• **WHAT THE TASK REQUIRES**:
What is needed here is an exact copy of all the entries below.

• **RAW DATA**:
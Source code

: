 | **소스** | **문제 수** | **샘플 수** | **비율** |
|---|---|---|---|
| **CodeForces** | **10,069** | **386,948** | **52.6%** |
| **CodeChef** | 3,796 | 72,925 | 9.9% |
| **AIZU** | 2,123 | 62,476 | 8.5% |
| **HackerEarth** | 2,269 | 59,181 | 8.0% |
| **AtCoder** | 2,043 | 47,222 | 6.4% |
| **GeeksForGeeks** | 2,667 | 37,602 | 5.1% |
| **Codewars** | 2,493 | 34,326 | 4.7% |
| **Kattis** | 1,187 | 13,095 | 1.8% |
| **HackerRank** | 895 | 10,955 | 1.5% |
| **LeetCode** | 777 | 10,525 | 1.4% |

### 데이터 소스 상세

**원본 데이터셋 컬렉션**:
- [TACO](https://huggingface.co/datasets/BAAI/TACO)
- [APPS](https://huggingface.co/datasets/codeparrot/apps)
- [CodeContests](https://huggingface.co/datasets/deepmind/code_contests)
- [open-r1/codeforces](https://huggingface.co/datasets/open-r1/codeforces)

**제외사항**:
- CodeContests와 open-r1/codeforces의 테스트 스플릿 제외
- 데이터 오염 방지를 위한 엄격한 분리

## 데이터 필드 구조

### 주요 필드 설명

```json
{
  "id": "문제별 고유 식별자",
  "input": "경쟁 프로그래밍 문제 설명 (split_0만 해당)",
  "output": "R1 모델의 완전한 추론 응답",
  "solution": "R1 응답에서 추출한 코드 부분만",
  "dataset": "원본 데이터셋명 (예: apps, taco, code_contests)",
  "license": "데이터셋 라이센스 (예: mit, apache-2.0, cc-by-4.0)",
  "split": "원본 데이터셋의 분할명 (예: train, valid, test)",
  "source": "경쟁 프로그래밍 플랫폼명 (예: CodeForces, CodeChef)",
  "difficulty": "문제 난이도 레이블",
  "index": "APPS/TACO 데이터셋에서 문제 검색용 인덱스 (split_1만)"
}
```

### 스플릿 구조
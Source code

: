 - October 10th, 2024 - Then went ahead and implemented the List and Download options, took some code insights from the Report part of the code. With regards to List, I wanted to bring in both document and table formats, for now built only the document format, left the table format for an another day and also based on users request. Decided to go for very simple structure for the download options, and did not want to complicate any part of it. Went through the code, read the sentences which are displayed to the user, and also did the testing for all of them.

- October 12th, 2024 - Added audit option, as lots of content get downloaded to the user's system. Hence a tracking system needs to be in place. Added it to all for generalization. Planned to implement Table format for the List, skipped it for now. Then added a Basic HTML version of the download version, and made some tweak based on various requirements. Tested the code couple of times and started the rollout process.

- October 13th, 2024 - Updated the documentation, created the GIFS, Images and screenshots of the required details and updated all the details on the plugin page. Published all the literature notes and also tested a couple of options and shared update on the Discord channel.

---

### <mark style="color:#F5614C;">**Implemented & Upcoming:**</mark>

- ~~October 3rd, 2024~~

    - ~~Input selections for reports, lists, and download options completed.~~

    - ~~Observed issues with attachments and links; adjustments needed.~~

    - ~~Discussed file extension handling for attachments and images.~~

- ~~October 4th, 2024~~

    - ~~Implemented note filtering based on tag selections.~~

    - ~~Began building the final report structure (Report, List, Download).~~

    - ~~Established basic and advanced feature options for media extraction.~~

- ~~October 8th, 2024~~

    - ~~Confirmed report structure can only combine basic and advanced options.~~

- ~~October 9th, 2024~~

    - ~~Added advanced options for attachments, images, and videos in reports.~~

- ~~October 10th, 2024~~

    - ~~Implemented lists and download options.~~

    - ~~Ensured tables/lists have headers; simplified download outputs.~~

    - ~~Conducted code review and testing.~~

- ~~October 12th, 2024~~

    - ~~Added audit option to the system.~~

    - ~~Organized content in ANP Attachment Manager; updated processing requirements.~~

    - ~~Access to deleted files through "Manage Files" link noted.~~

• **RESULT**:
Source code

: | **소스** | **문제 수** | **샘플 수** | **비율** |
|---|---|---|---|
| **CodeForces** | **10,069** | **386,948** | **52.6%** |
| **CodeChef** | 3,796 | 72,925 | 9.9% |
| **AIZU** | 2,123 | 62,476 | 8.5% |
| **HackerEarth** | 2,269 | 59,181 | 8.0% |
| **AtCoder** | 2,043 | 47,222 | 6.4% |
| **GeeksForGeeks** | 2,667 | 37,602 | 5.1% |
| **Codewars** | 2,493 | 34,326 | 4.7% |
| **Kattis** | 1,187 | 13,095 | 1.8% |
| **HackerRank** | 895 | 10,955 | 1.5% |
| **LeetCode** | 777 | 10,525 | 1.4% |

### 데이터 소스 상세

**원본 데이터셋 컬렉션**:
- [TACO](https://huggingface.co/datasets/BAAI/TACO)
- [APPS](https://huggingface.co/datasets/codeparrot/apps)
- [CodeContests](https://huggingface.co/datasets/deepmind/code_contests)
- [open-r1/codeforces](https://huggingface.co/datasets/open-r1/codeforces)

**제외사항**:
- CodeContests와 open-r1/codeforces의 테스트 스플릿 제외
- 데이터 오염 방지를 위한 엄격한 분리

## 데이터 필드 구조

### 주요 필드 설명

```json
{
  "id": "문제별 고유 식별자",
  "input": "경쟁 프로그래밍 문제 설명 (split_0만 해당)",
  "output": "R1 모델의 완전한 추론 응답",
  "solution": "R1 응답에서 추출한 코드 부분만",
  "dataset": "원본 데이터셋명 (예: apps, taco, code_contests)",
  "license": "데이터셋 라이센스 (예: mit, apache-2.0, cc-by-4.0)",
  "split": "원본 데이터셋의 분할명 (예: train, valid, test)",
  "source": "경쟁 프로그래밍 플랫폼명 (예: CodeForces, CodeChef)",
  "difficulty": "문제 난이도 레이블",
  "index": "APPS/TACO 데이터셋에서 문제 검색용 인덱스 (split_1만)"
}
```

### 스플릿 구조
Source code

: - October 10th, 2024 - Then went ahead and implemented the List and Download options, took some code insights from the Report part of the code. With regards to List, I wanted to bring in both document and table formats, for now built only the document format, left the table format for an another day and also based on users request. Decided to go for very simple structure for the download options, and did not want to complicate any part of it. Went through the code, read the sentences which are displayed to the user, and also did the testing for all of them.

- October 12th, 2024 - Added audit option, as lots of content get downloaded to the user's system. Hence a tracking system needs to be in place. Added it to all for generalization. Planned to implement Table format for the List, skipped it for now. Then added a Basic HTML version of the download version, and made some tweak based on various requirements. Tested the code couple of times and started the rollout process.

- October 13th, 2024 - Updated the documentation, created the GIFS, Images and screenshots of the required details and updated all the details on the plugin page. Published all the literature notes and also tested a couple of options and shared update on the Discord channel.

---

### <mark style="color:#F5614C;">**Implemented & Upcoming:**</mark>

- ~~October 3rd, 2024~~

    - ~~Input selections for reports, lists, and download options completed.~~

    - ~~Observed issues with attachments and links; adjustments needed.~~

    - ~~Discussed file extension handling for attachments and images.~~

- ~~October 4th, 2024~~

    - ~~Implemented note filtering based on tag selections.~~

    - ~~Began building the final report structure (Report, List, Download).~~

    - ~~Established basic and advanced feature options for media extraction.~~

- ~~October 8th, 2024~~

    - ~~Confirmed report structure can only combine basic and advanced options.~~

- ~~October 9th, 2024~~

    - ~~Added advanced options for attachments, images, and videos in reports.~~

- ~~October 10th, 2024~~

    - ~~Implemented lists and download options.~~

    - ~~Ensured tables/lists have headers; simplified download outputs.~~

    - ~~Conducted code review and testing.~~

- ~~October 12th, 2024~~

    - ~~Added audit option to the system.~~

    - ~~Organized content in ANP Attachment Manager; updated processing requirements.~~

    - ~~Access to deleted files through "Manage Files" link noted.~~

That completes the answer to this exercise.